SPLC, Journalism Groups Urge Appeals Court to Overturn High School Censorship Case

WASHINGTON —The Student Press Law Center (SPLC) and two national journalism organizations filed a friend-of-the-court brief urging a federal appeals court to overturn a ruling that upheld the censorship of a cartoon that was critical of a New York high school’s teaching methods for sex education.

The SPLC, joined by the Journalism Education Association and National Scholastic Press Association, filed the amicus brief in the Second U.S. Court of Appeals supporting the former Ithaca High School students’ First Amendment right to publish the cartoon. The case, R.O., et al., v. Ithaca City School District, has been ongoing since 2005.

The cartoon parodied a health class that is mandatory for all students. The cartoon, a satirical commentary about the school’s sex education curriculum, shows a woman standing at a chalkboard and barely discernible stick figures in various sexual positions. The cartoon would have accompanied an article that was published which examined the school’s sex education teaching methods, including the use of comical skits that promoted abstinence.

The school administration censored the cartoon in two publications – the official campus newspaper, The Tattler, and a student-funded independent newspaper, The March Issue.

“If the court tells the students of Ithaca High School that they had no legally protected right to satirize the ineffectiveness of a school policy—the effectiveness of which the school itself is telling this court is a matter of life and death—then the ‘chill’ of intimidation that student journalists already feel when they bravely take up a critical pen against their elders will turn into a deep freeze,” the brief states.

The brief was prepared and filed on behalf of the SPLC, JEA and NSPA by Joseph P. Esposito, Thomas C. Goodhue, Ian Conner and Dennis Gucciardo of Hunton & Williams in Washington, D.C., one of the nation’s leading media-law and litigation firms with 18 offices throughout the United States, Europe and Asia.

“It sends a strong message that the SPLC, the JEA and the NSPA came together to sound the alarm that this case goes far beyond the issue of one political cartoon. The district court’s approach dangerously expands the ability of school administrators to censor speech critical of their policies, even if the speech is created on students’ off-hours and not subsidized by the school at all,” said attorney Frank D. LoMonte, executive director of the SPLC.

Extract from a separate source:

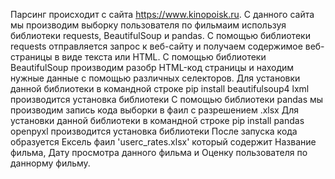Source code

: Парсинг происходит с сайта https://www.kinopoisk.ru. С данного сайта мы производим выборку пользователя по фильмаим используя библиотеки requests, BeautifulSoup и pandas. С помощью библиотеки requests отправляется запрос к веб-сайту и получаем содержимое веб-страницы в виде текста или HTML. С помощью библиотеки BeautifulSoup производим разобр HTML-код страницы и находим нужные данные с помощью различных селекторов. Для установки данной библиотеки в командной строке pip install beautifulsoup4 lxml производится установка библиотеки С помощью библиотеки pandas мы производим запись кода выборки в фаил с разрешением .xlsx Для установки данной библиотеки в командной строке pip install pandas openpyxl производится установка библиотеки После запуска кода образуется Ексель фаил 'userс_rates.xlsx' который содержит Название фильма, Дату просмотра данного фильма и Оценку пользователя по даннорму фильму.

LoMonte said the district court erroneously relied on two Supreme Court precedents that do not apply to The Tattler or The March Issue. The first case, Hazelwood School District v. Kuhlmeier (1988), applies only to school-funded curricular publications, while both The Tattler and The March Issue were extracurricular. The second case, Morse v. Frederick (2007), applies only to speech encouraging illegal drug use, not to criticism of school policies. “The effect of the district court’s ruling is to say that schools can suppress any speech by labeling it ‘harmful.’ That’s not the law, and the Second Circuit needs to say so unequivocally,” LoMonte said.